The Fawk W is the women’s equivalent. Same technical specification, cut for women rather than adapted from the men’s pattern, available in a range of colourways that are distinct from the men’s range rather than just recoloured.

At the top of the Montec range, the Cleak jacket steps up to a 3-layer construction with higher waterproof and breathability ratings, Gore-Tex equivalent performance, and more refined construction details. It sits around £300–320 and is among the strongest technical jackets available under £350 in the UK market.

Pants

The regular pant range (check montecwear.com for current men’s and women’s options, as specific model names change season to season) follows the same value logic as the jackets: higher waterproofing ratings than the price suggests, in clean, understated cuts.

The Fawk Bib is where it gets more interesting. Around £200 for a properly specified bib pant: 20,000mm waterproofing and 20,000g breathability, well-constructed braces, good coverage across the lower back and seat. The bib cut means no gap at the waist when you lean forward into a turn, which is a bigger quality of life improvement than it sounds on day four of a trip.

I’ve skied in the Fawk Bib across two trips. The construction holds up. The braces don’t slide. The waterproofing delivers what the spec sheet says it will.

Montec vs Dope Snow

I get asked this regularly because both brands sit in the same price range and I recommend both.
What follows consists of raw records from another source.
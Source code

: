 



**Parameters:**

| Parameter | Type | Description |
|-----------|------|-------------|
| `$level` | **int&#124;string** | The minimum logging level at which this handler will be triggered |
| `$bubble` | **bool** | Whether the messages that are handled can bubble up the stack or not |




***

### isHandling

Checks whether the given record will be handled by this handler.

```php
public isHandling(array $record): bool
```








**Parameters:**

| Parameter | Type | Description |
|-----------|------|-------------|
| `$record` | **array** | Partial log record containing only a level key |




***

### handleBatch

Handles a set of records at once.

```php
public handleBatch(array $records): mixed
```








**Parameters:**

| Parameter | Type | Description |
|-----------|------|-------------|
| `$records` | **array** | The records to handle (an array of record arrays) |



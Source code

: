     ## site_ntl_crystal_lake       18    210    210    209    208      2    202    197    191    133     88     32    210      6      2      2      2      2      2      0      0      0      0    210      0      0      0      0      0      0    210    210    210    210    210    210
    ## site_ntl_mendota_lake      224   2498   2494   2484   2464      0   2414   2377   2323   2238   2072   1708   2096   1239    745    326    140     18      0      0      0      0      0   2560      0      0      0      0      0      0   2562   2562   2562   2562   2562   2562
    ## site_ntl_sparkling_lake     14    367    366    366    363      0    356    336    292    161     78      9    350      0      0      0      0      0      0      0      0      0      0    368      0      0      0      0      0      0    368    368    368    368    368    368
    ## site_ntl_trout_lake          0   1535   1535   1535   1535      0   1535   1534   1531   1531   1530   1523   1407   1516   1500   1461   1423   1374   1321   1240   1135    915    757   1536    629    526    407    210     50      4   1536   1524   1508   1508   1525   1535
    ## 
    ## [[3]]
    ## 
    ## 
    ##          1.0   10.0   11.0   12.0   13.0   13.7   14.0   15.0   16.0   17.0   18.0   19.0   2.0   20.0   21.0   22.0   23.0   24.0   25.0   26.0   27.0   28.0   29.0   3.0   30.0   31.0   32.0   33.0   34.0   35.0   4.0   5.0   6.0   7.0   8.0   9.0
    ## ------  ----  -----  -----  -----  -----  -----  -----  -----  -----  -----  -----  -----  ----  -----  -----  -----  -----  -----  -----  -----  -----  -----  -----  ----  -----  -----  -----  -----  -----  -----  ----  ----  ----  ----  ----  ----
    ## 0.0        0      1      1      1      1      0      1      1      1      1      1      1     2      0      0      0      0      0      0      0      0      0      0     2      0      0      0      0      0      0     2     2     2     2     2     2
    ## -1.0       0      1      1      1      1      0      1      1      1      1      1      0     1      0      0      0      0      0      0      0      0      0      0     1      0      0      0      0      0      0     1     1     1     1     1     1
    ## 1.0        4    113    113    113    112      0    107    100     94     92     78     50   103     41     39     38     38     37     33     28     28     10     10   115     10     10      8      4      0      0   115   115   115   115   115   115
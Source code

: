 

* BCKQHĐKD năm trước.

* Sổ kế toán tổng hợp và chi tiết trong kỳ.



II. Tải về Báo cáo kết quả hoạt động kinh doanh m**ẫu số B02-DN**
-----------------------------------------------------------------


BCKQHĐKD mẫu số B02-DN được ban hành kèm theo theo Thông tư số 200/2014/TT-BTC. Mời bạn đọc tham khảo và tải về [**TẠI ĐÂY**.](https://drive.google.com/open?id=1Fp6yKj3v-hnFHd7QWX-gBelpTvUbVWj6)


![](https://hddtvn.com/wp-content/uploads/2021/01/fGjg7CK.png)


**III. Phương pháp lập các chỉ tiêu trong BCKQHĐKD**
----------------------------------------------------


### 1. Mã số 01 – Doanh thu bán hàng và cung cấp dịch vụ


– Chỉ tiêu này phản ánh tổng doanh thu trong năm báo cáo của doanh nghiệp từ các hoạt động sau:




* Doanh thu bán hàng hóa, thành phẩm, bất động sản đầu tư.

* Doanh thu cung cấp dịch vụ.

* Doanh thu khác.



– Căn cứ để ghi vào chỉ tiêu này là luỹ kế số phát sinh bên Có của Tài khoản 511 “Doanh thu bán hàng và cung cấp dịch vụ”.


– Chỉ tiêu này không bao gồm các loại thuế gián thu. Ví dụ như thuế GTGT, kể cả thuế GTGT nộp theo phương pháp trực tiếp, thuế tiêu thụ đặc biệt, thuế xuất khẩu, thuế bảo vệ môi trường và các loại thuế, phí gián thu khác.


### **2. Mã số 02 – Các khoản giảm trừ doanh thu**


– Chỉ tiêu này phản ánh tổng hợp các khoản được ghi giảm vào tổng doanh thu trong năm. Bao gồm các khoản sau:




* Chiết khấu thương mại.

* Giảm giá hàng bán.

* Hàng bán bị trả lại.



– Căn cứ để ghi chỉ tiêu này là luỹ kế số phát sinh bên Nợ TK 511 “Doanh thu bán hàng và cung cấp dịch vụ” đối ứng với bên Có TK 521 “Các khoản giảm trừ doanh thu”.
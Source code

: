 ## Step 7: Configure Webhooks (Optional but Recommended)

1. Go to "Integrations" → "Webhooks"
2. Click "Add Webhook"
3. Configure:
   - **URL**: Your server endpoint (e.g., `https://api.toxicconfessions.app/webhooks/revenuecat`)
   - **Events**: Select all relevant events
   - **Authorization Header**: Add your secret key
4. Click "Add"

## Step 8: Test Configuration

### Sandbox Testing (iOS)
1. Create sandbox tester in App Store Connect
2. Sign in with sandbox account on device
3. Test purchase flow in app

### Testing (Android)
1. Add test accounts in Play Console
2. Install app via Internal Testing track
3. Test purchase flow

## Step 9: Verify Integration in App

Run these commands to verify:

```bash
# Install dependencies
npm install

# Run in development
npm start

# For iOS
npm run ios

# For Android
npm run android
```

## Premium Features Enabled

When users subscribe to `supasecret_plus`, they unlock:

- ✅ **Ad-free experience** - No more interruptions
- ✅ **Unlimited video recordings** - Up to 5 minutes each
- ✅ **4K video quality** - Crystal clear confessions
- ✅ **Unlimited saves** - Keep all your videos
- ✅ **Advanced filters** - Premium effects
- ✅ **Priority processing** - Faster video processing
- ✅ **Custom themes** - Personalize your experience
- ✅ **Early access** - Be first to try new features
The honest comparison:

Choose Montec if you want clean Scandinavian design — considered colourways, functional aesthetic, gear that looks sharp without announcing itself. Strong waterproof specs at a direct price, and a look that ages well across several seasons.

Choose Dope Snow if you want more visual personality in your gear (bolder colourways, more expressive design) and the slightly slimmer fit works for your build.

The technical specs overlap significantly. Both make excellent kit. This is genuinely a style preference more than a performance decision at most price points.

Who Montec is for

Intermediate and confident beginner skiers who want proper technical outerwear that will last several seasons without either breaking the bank or looking like they bought it at the service station before a weekend in Scotland. Skiers who ski regularly but don’t need (or want to pay for) the absolute technical ceiling of the market.

Also: anyone who has been put off by the aesthetic of Dope Snow, Burton, or other brands with a more expressive visual language. Montec is the answer for people who want good gear that doesn’t announce itself.

The honest verdict

The products are genuinely good for the price and the direct model means the value proposition holds up in a way that a lot of brands can’t match at similar price points.

If you are buying your first serious ski jacket and you want the best waterproof spec available under £220, the Fawk is the pick. If you are buying pants, the Fawk Bib at around £200 for a 20,000mm bib pant is close to unbeatable value in the UK market right now.

Start there.


Prices are approximate at time of writing.